# WHAT TO WORK ON:
Could the data below be copied exactly, minus the pictures?

# Stored data:
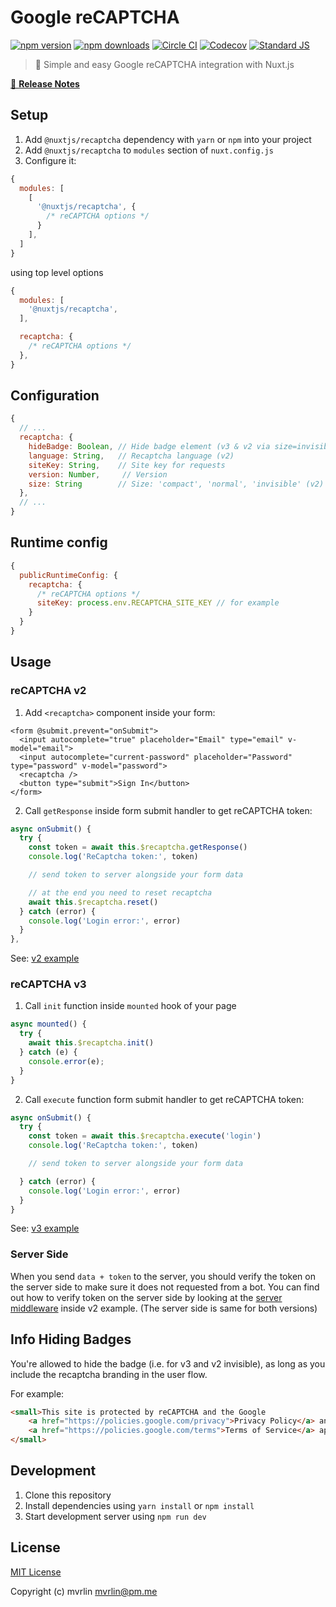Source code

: # Google reCAPTCHA

[![npm version][npm-version-src]][npm-version-href]
[![npm downloads][npm-downloads-src]][npm-downloads-href]
[![Circle CI][circle-ci-src]][circle-ci-href]
[![Codecov][codecov-src]][codecov-href]
[![Standard JS][standard-js-src]][standard-js-href]

> 🤖 Simple and easy Google reCAPTCHA integration with Nuxt.js

[📖 **Release Notes**](./CHANGELOG.md)

## Setup

1. Add `@nuxtjs/recaptcha` dependency with `yarn` or `npm` into your project
2. Add `@nuxtjs/recaptcha` to `modules` section of `nuxt.config.js`
3. Configure it:

```js
{
  modules: [
    [
      '@nuxtjs/recaptcha', {
        /* reCAPTCHA options */
      }
    ],
  ]
}
```

using top level options

```js
{
  modules: [
    '@nuxtjs/recaptcha',
  ],

  recaptcha: {
    /* reCAPTCHA options */
  },
}
```

## Configuration

```js
{
  // ...
  recaptcha: {
    hideBadge: Boolean, // Hide badge element (v3 & v2 via size=invisible)
    language: String,   // Recaptcha language (v2)
    siteKey: String,    // Site key for requests
    version: Number,     // Version
    size: String        // Size: 'compact', 'normal', 'invisible' (v2)
  },
  // ...
}
```

## Runtime config

```js
{
  publicRuntimeConfig: {
    recaptcha: {
      /* reCAPTCHA options */
      siteKey: process.env.RECAPTCHA_SITE_KEY // for example
    }
  }
}
```

## Usage

### reCAPTCHA v2

1. Add `<recaptcha>` component inside your form:

```vue
<form @submit.prevent="onSubmit">
  <input autocomplete="true" placeholder="Email" type="email" v-model="email">
  <input autocomplete="current-password" placeholder="Password" type="password" v-model="password">
  <recaptcha />
  <button type="submit">Sign In</button>
</form>
```

2. Call `getResponse` inside form submit handler to get reCAPTCHA token:
```js
async onSubmit() {
  try {
    const token = await this.$recaptcha.getResponse()
    console.log('ReCaptcha token:', token)

    // send token to server alongside your form data

    // at the end you need to reset recaptcha
    await this.$recaptcha.reset()
  } catch (error) {
    console.log('Login error:', error)
  }
},
```
See: [v2 example](https://github.com/nuxt-community/recaptcha-module/tree/master/example/v2)

### reCAPTCHA v3

1. Call `init` function inside `mounted` hook of your page
```js
async mounted() {
  try {
    await this.$recaptcha.init()
  } catch (e) {
    console.error(e);
  }
}
```

2. Call `execute` function form submit handler to get reCAPTCHA token:
```js
async onSubmit() {
  try {
    const token = await this.$recaptcha.execute('login')
    console.log('ReCaptcha token:', token)

    // send token to server alongside your form data

  } catch (error) {
    console.log('Login error:', error)
  }
}
```

See: [v3 example](https://github.com/nuxt-community/recaptcha-module/tree/master/example/v3)


### Server Side
When you send `data + token` to the server, you should verify the token on the server side to make sure it does not requested from a bot.
You can find out how to verify token on the server side by looking at the [server middleware](https://github.com/nuxt-community/recaptcha-module/tree/master/example/v2/api/recaptcha.js) inside v2 example. (The server side is same for both versions)


## Info Hiding Badges

You're allowed to hide the badge (i.e. for v3 and v2 invisible), as long as you include the recaptcha branding in the user flow.

For example:

```html
<small>This site is protected by reCAPTCHA and the Google 
    <a href="https://policies.google.com/privacy">Privacy Policy</a> and
    <a href="https://policies.google.com/terms">Terms of Service</a> apply.
</small>
```

## Development

1. Clone this repository
2. Install dependencies using `yarn install` or `npm install`
3. Start development server using `npm run dev`

## License

[MIT License](./LICENSE)

Copyright (c) mvrlin <mvrlin@pm.me>

<!-- Badges -->
[npm-version-src]: https://img.shields.io/npm/dt/@nuxtjs/recaptcha.svg?style=flat-square
[npm-version-href]: https://npmjs.com/package/@nuxtjs/recaptcha
[npm-downloads-src]: https://img.shields.io/npm/v/@nuxtjs/recaptcha/latest.svg?style=flat-square
[npm-downloads-href]: https://npmjs.com/package/@nuxtjs/recaptcha
[circle-ci-src]: https://img.shields.io/circleci/project/github/nuxt-community/recaptcha-module.svg?style=flat-square
[circle-ci-href]: https://circleci.com/gh/nuxt-community/recaptcha-module
[codecov-src]: https://img.shields.io/codecov/c/github/nuxt-community/recaptcha-module.svg?style=flat-square
[codecov-href]: https://codecov.io/gh/@nuxtjs/recaptcha
[standard-js-src]: https://img.shields.io/badge/code_style-standard-brightgreen.svg?style=flat-square
[standard-js-href]: https://standardjs.com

# RESPONSE:
Source code

: # Google reCAPTCHA

[![npm version][npm-version-src]][npm-version-href]
[![npm downloads][npm-downloads-src]][npm-downloads-href]
[![Circle CI][circle-ci-src]][circle-ci-href]
[![Codecov][codecov-src]][codecov-href]
[![Standard JS][standard-js-src]][standard-js-href]

> 🤖 Simple and easy Google reCAPTCHA integration with Nuxt.js

[📖 **Release Notes**](./CHANGELOG.md)

## Setup

1. Add `@nuxtjs/recaptcha` dependency with `yarn` or `npm` into your project
2. Add `@nuxtjs/recaptcha` to `modules` section of `nuxt.config.js`
3. Configure it:

```js
{
  modules: [
    [
      '@nuxtjs/recaptcha', {
        /* reCAPTCHA options */
      }
    ],
  ]
}
```

using top level options

```js
{
  modules: [
    '@nuxtjs/recaptcha',
  ],

  recaptcha: {
    /* reCAPTCHA options */
  },
}
```

## Configuration

```js
{
  // ...
  recaptcha: {
    hideBadge: Boolean, // Hide badge element (v3 & v2 via size=invisible)
    language: String,   // Recaptcha language (v2)
    siteKey: String,    // Site key for requests
    version: Number,     // Version
    size: String        // Size: 'compact', 'normal', 'invisible' (v2)
  },
  // ...
}
```

## Runtime config

```js
{
  publicRuntimeConfig: {
    recaptcha: {
      /* reCAPTCHA options */
      siteKey: process.env.RECAPTCHA_SITE_KEY // for example
    }
  }
}
```

## Usage

### reCAPTCHA v2

1. Add `<recaptcha>` component inside your form:

```vue
<form @submit.prevent="onSubmit">
  <input autocomplete="true" placeholder="Email" type="email" v-model="email">
  <input autocomplete="current-password" placeholder="Password" type="password" v-model="password">
  <recaptcha />
  <button type="submit">Sign In</button>
</form>
```

2. Call `getResponse` inside form submit handler to get reCAPTCHA token:
```js
async onSubmit() {
  try {
    const token = await this.$recaptcha.getResponse()
    console.log('ReCaptcha token:', token)

    // send token to server alongside your form data

    // at the end you need to reset recaptcha
    await this.$recaptcha.reset()
  } catch (error) {
    console.log('Login error:', error)
  }
},
```
See: [v2 example](https://github.com/nuxt-community/recaptcha-module/tree/master/example/v2)

### reCAPTCHA v3

1. Call `init` function inside `mounted` hook of your page
```js
async mounted() {
  try {
    await this.$recaptcha.init()
  } catch (e) {
    console.error(e);
  }
}
```

2. Call `execute` function form submit handler to get reCAPTCHA token:
```js
async onSubmit() {
  try {
    const token = await this.$recaptcha.execute('login')
    console.log('ReCaptcha token:', token)

    // send token to server alongside your form data

  } catch (error) {
    console.log('Login error:', error)
  }
}
```

See: [v3 example](https://github.com/nuxt-community/recaptcha-module/tree/master/example/v3)


### Server Side
When you send `data + token` to the server, you should verify the token on the server side to make sure it does not requested from a bot.
You can find out how to verify token on the server side by looking at the [server middleware](https://github.com/nuxt-community/recaptcha-module/tree/master/example/v2/api/recaptcha.js) inside v2 example. (The server side is same for both versions)


## Info Hiding Badges

You're allowed to hide the badge (i.e. for v3 and v2 invisible), as long as you include the recaptcha branding in the user flow.

For example:

```html
<small>This site is protected by reCAPTCHA and the Google 
    <a href="https://policies.google.com/privacy">Privacy Policy</a> and
    <a href="https://policies.google.com/terms">Terms of Service</a> apply.
</small>
```

## Development

1. Clone this repository
2. Install dependencies using `yarn install` or `npm install`
3. Start development server using `npm run dev`

## License

[MIT License](./LICENSE)

Copyright (c) mvrlin <mvrlin@pm.me>

<!-- Badges -->
[npm-version-src]: https://img.shields.io/npm/dt/@nuxtjs/recaptcha.svg?style=flat-square
[npm-version-href]: https://npmjs.com/package/@nuxtjs/recaptcha
[npm-downloads-src]: https://img.shields.io/npm/v/@nuxtjs/recaptcha/latest.svg?style=flat-square
[npm-downloads-href]: https://npmjs.com/package/@nuxtjs/recaptcha
[circle-ci-src]: https://img.shields.io/circleci/project/github/nuxt-community/recaptcha-module.svg?style=flat-square
[circle-ci-href]: https://circleci.com/gh/nuxt-community/recaptcha-module
[codecov-src]: https://img.shields.io/codecov/c/github/nuxt-community/recaptcha-module.svg?style=flat-square
[codecov-href]: https://codecov.io/gh/@nuxtjs/recaptcha
[standard-js-src]: https://img.shields.io/badge/code_style-standard-brightgreen.svg?style=flat-square
[standard-js-href]: https://standardjs.com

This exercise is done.